Oct. 26, 2018


  • From a global perspective, investors are treating Canadian energy companies as if ‘they are in jail’.
  • The carbon tax focuses on the supply / industry side and does not impact the demand for fossil fuels.
  • Our federal regulators are handicapping our energy industry’s ability to recapitalize.
  • Over time, the low oil prices and anti-fossil fuel regulations have reduced capital for ‘up stream’ investing. This has created a major decline event.
  • Canada will be challenged to find financing for expansion of the energy industry. Financing options will be limited to only a few companies.
  • Global demand is expected to peak out at 130 million boe/d by 2030-2040 vs the current demand of 101 million boe/d, with demand increasing by over 1 mill boe/d annually.
  • Our energy service industry is being pressured by new technology, narrow profit margins and limited capital.
  • In short, we continue to attack the supply side (producers) and underinvest in the industry.

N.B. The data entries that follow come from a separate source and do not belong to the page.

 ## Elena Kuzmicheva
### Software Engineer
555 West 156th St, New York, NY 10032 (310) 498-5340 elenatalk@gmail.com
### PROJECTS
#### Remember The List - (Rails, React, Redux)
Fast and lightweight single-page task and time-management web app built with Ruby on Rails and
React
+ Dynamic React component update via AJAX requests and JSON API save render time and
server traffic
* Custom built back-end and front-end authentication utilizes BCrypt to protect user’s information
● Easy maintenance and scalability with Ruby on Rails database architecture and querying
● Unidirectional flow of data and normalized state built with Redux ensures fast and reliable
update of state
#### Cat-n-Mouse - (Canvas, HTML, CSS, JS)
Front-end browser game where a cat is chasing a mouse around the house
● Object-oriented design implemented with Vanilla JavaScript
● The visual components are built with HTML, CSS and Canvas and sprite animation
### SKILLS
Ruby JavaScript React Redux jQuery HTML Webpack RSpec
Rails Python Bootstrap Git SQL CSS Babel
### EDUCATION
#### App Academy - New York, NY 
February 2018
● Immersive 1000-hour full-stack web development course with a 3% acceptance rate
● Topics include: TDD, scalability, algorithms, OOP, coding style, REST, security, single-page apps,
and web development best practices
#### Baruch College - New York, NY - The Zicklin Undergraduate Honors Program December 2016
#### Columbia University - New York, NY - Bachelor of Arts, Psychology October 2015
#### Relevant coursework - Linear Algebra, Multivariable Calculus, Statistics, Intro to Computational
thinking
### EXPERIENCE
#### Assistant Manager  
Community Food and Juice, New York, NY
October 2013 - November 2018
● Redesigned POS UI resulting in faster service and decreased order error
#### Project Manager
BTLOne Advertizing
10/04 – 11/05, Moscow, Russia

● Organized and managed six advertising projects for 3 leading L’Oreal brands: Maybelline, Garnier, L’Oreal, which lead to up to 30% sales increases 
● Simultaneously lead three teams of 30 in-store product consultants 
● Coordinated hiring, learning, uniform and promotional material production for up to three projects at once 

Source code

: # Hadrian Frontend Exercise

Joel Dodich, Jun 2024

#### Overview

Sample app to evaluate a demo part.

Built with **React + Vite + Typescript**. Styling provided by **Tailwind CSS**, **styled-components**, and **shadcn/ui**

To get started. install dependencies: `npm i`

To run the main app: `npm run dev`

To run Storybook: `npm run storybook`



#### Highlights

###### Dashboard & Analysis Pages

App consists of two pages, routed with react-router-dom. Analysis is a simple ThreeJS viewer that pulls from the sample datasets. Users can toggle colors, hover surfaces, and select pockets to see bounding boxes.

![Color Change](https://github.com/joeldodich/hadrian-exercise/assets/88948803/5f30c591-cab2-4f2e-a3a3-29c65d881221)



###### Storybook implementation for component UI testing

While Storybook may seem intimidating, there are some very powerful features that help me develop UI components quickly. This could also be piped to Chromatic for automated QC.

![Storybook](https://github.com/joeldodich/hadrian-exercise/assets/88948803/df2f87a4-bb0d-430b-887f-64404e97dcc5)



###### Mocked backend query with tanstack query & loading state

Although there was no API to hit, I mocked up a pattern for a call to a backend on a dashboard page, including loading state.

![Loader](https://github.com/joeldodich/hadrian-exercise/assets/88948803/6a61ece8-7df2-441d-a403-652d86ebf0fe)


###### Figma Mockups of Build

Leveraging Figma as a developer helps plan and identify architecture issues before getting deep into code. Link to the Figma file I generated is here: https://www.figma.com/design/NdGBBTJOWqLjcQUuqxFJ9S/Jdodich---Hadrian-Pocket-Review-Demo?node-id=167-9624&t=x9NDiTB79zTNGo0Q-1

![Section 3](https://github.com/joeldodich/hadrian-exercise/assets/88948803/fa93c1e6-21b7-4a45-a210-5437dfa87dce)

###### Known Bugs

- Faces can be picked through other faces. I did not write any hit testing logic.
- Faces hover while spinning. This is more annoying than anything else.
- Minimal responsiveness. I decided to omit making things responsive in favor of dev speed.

  • Bank of Canada increased rates by 0.25% to 1.75% and opened the door for more increases.
  • Canadian banks increased prime to 3.95% vs 3.70%.
  • Canadians are 5x more likely to take a car loan for 84 months (7 years) than Americans.
  • New Ontario provincial government is repealing parts of the Fair Workplaces, Better Jobs Act, including:
    • Freezing minimum wage at $14, with annual increases tied to inflation starting in 2020
    • Replacing personal emergency leave of 10 paid days per year to unpaid leave of: 3 days for personal illness, 2 for bereavement and 3 for family responsibilities
    • Employers will no longer be required to pay part-time and casual workers same rate as full-time workers for the same job
  • Canada is imposing a carbon tax on provinces that have not implemented their own carbon tax, with much of the revenue returned to qualified individual tax payers.
  • Canada has passed legislation on the Comprehensive and Progressive Agreement for Trans-Pacific Partnership (CPTPP). Canada is one of the first countries to ratify the 11 country deal.
  • Initial US Q3 GDP came in at 3.5% vs 3.3% expected by economists;
    • Consumer spending accelerated to 4%; the highest since 2014
    • Inventories provided the largest contribution since early 2015
    • Government spending increased the most since 2016
    • Trade was the largest drag in 33 years


  • Saudi Arabia signed deals worth more than $50 billion in oil, gas, infrastructure and other sectors at the investment conference in Riyadh.
  • President Trump has approved a plan to drill for oil from a manmade island north of Alaska.
  • President Trump said the US will exit the landmark 1987 pact with Russia that limited nuclear arms.
  • An Australia based start-up is planning 21 sites across the country that will fully charge electric cars in just 15 minutes.